Your task is to repeat all of the data exactly while excluding the pictures.
┌──
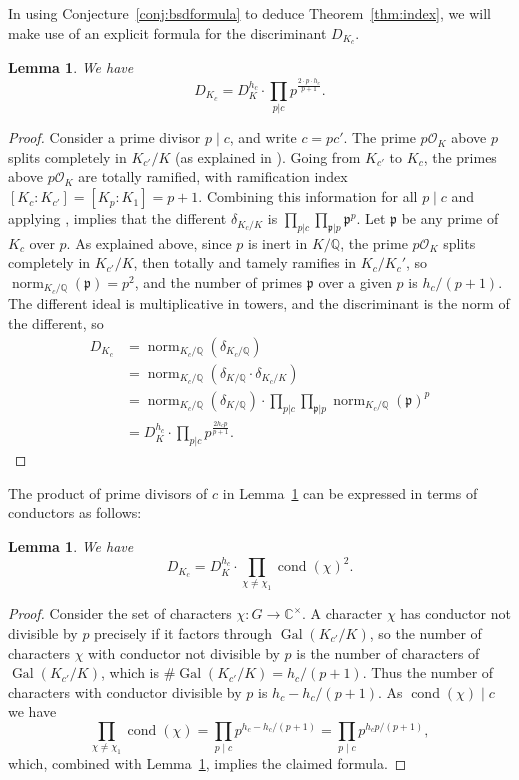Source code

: \documentclass[preprint,12pt]{elsarticle}
\newcommand{\p}{\mathfrak{p}}
\newcommand{\Q}{\mathbb{Q}}
\newcommand{\C}{\mathbb{C}}
\newcommand{\cO}{\mathcal{O}}
\DeclareMathOperator{\Gal}{Gal}
\DeclareMathOperator{\norm}{norm}
\DeclareMathOperator{\cond}{cond}
\theoremstyle{plain}
\newtheorem{lemma}[theorem]{Lemma}
\theoremstyle{definition}
\begin{document}
In using Conjecture~\ref{conj:bsdformula} to deduce Theorem~\ref{thm:index},
we will make use of an explicit formula for the discriminant $D_{K_c}$.
\begin{lemma}\label{lem:disc}
We have
   $$D_{K_c} = D_K^{h_c} \cdot \prod_{p|c} {p^{\frac{2\cdot p\cdot h_c}{p+1}}}.$$
\end{lemma}
\begin{proof}
  Consider a prime divisor $p\mid c$, and write $c=pc'$. The prime
  $p\cO_K$ above $p$ splits completely in $K_{c'}/K$ (as explained in
  \cite[Lem.~5.3]{stein:ggz}).  Going from $K_{c'}$ to $K_c$, the
  primes above $p\cO_K$ are totally ramified, with ramification index
  $[K_c:K_{c'}] = [K_p:K_1] = p+1$.  Combining this information for all $p\mid c$
  and applying \cite[Thm.~26, Ch.~III]{frohlich-taylor}, implies that
  the different $\delta_{K_c/K}$ is $\prod_{p|c} \prod_{\p|p} \p^p$.
  Let $\p$ be any prime of $K_c$ over $p$.  As explained above, since $p$ is inert in
  $K/\Q$, the prime $p\cO_K$ splits completely in $K_{c'}/K$, then
  totally and tamely ramifies in $K_c/K_c'$, so $\norm_{K_c/\Q}(\p) = p^2$,
  and the number of primes $\p$ over a given $p$ is $h_c/(p+1)$.
  The different ideal is multiplicative in towers, and the
  discriminant is the norm of the different, so
\begin{align*}
D_{K_c} &= \norm_{K_c/\Q}(\delta_{K_c/\Q})\\
&= \norm_{K_c/\Q}(\delta_{K/\Q} \cdot \delta_{K_c/K}) \\
&= 
   \norm_{K_c/\Q}(\delta_{K/\Q}) \cdot \prod_{p|c} \prod_{\p|p} \norm_{K_c/\Q}(\p)^p\\
&= D_{K}^{h_c} \cdot \prod_{p|c} {p^{\frac{2h_cp}{p+1}}}.
\end{align*}
\end{proof}

The product of prime divisors of $c$ in Lemma~\ref{lem:disc} can be expressed in terms of conductors as follows:
\begin{lemma}\label{lem:discKc}
We have
\begin{equation}
\label{cancel_disc}
D_{K_c} = D_K^{h_c} \cdot  \prod_{\chi \ne \chi_1} \cond(\chi)^2.
\end{equation}
\end{lemma}
\begin{proof}
Consider the set of characters $\chi : G \rightarrow
\C^\times$.  A character $\chi$ has conductor not divisible by $p$ precisely if
it factors through $\Gal(K_{c'}/K)$, so
the number of characters $\chi$ with conductor not divisible by $p$
is the number of characters of $\Gal(K_{c'}/K)$, which is $\#\Gal(K_{c'}/K) = h_c/(p+1)$.
Thus the number of characters with conductor divisible by $p$ is
$h_c - h_c/(p+1)$.   As $\cond(\chi) \mid c$ we have 
$$
  \prod_{\chi \ne \chi_1} \cond(\chi) = \prod_{p\mid c} p^{h_c-h_c/(p+1)} 
     = \prod_{p\mid c} p^{h_cp/(p+1)},
$$ 
which, combined with Lemma~\ref{lem:disc}, implies the claimed formula.
\end{proof}
\end{document}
└──
__Response__
Source code

: \documentclass[preprint,12pt]{elsarticle}
\newcommand{\p}{\mathfrak{p}}
\newcommand{\Q}{\mathbb{Q}}
\newcommand{\C}{\mathbb{C}}
\newcommand{\cO}{\mathcal{O}}
\DeclareMathOperator{\Gal}{Gal}
\DeclareMathOperator{\norm}{norm}
\DeclareMathOperator{\cond}{cond}
\theoremstyle{plain}
\newtheorem{lemma}[theorem]{Lemma}
\theoremstyle{definition}
\begin{document}
In using Conjecture~\ref{conj:bsdformula} to deduce Theorem~\ref{thm:index},
we will make use of an explicit formula for the discriminant $D_{K_c}$.
\begin{lemma}\label{lem:disc}
We have
   $$D_{K_c} = D_K^{h_c} \cdot \prod_{p|c} {p^{\frac{2\cdot p\cdot h_c}{p+1}}}.$$
\end{lemma}
\begin{proof}
  Consider a prime divisor $p\mid c$, and write $c=pc'$. The prime
  $p\cO_K$ above $p$ splits completely in $K_{c'}/K$ (as explained in
  \cite[Lem.~5.3]{stein:ggz}).  Going from $K_{c'}$ to $K_c$, the
  primes above $p\cO_K$ are totally ramified, with ramification index
  $[K_c:K_{c'}] = [K_p:K_1] = p+1$.  Combining this information for all $p\mid c$
  and applying \cite[Thm.~26, Ch.~III]{frohlich-taylor}, implies that
  the different $\delta_{K_c/K}$ is $\prod_{p|c} \prod_{\p|p} \p^p$.
  Let $\p$ be any prime of $K_c$ over $p$.  As explained above, since $p$ is inert in
  $K/\Q$, the prime $p\cO_K$ splits completely in $K_{c'}/K$, then
  totally and tamely ramifies in $K_c/K_c'$, so $\norm_{K_c/\Q}(\p) = p^2$,
  and the number of primes $\p$ over a given $p$ is $h_c/(p+1)$.
  The different ideal is multiplicative in towers, and the
  discriminant is the norm of the different, so
\begin{align*}
D_{K_c} &= \norm_{K_c/\Q}(\delta_{K_c/\Q})\\
&= \norm_{K_c/\Q}(\delta_{K/\Q} \cdot \delta_{K_c/K}) \\
&= 
   \norm_{K_c/\Q}(\delta_{K/\Q}) \cdot \prod_{p|c} \prod_{\p|p} \norm_{K_c/\Q}(\p)^p\\
&= D_{K}^{h_c} \cdot \prod_{p|c} {p^{\frac{2h_cp}{p+1}}}.
\end{align*}
\end{proof}

The product of prime divisors of $c$ in Lemma~\ref{lem:disc} can be expressed in terms of conductors as follows:
\begin{lemma}\label{lem:discKc}
We have
\begin{equation}
\label{cancel_disc}
D_{K_c} = D_K^{h_c} \cdot  \prod_{\chi \ne \chi_1} \cond(\chi)^2.
\end{equation}
\end{lemma}
\begin{proof}
Consider the set of characters $\chi : G \rightarrow
\C^\times$.  A character $\chi$ has conductor not divisible by $p$ precisely if
it factors through $\Gal(K_{c'}/K)$, so
the number of characters $\chi$ with conductor not divisible by $p$
is the number of characters of $\Gal(K_{c'}/K)$, which is $\#\Gal(K_{c'}/K) = h_c/(p+1)$.
Thus the number of characters with conductor divisible by $p$ is
$h_c - h_c/(p+1)$.   As $\cond(\chi) \mid c$ we have 
$$
  \prod_{\chi \ne \chi_1} \cond(\chi) = \prod_{p\mid c} p^{h_c-h_c/(p+1)} 
     = \prod_{p\mid c} p^{h_cp/(p+1)},
$$ 
which, combined with Lemma~\ref{lem:disc}, implies the claimed formula.
\end{proof}
\end{document}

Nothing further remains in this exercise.